(Data in this exercise):
[Start of Attachment]

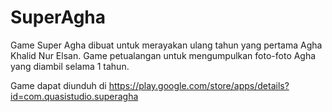 # SuperAgha

Game Super Agha dibuat untuk merayakan ulang tahun yang pertama Agha Khalid Nur Elsan. Game petualangan untuk mengumpulkan foto-foto Agha yang diambil selama 1 tahun.

Game dapat diunduh di https://play.google.com/store/apps/details?id=com.quasistudio.superagha
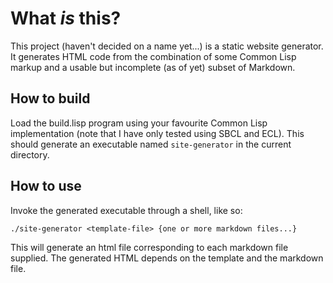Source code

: # What *is* this?

This project (haven't decided on a name yet...) is a static website generator.
It generates HTML code from the combination of some Common Lisp markup
and a usable but incomplete (as of yet) subset of Markdown.

## How to build
Load the build.lisp program using your favourite Common Lisp implementation
(note that I have only tested using SBCL and ECL). This should generate an
executable named `site-generator` in the current directory.

## How to use
Invoke the generated executable through a shell, like so:

`./site-generator <template-file> {one or more markdown files...}`

This will generate an html file corresponding to each markdown file supplied.
The generated HTML depends on the template and the markdown file.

[End of Attachment]

(Exercise directions): Scan the material above for the string "using" and copy every line that has it.

(Output of the task):
Load the build.lisp program using your favourite Common Lisp implementation
(note that I have only tested using SBCL and ECL). This should generate an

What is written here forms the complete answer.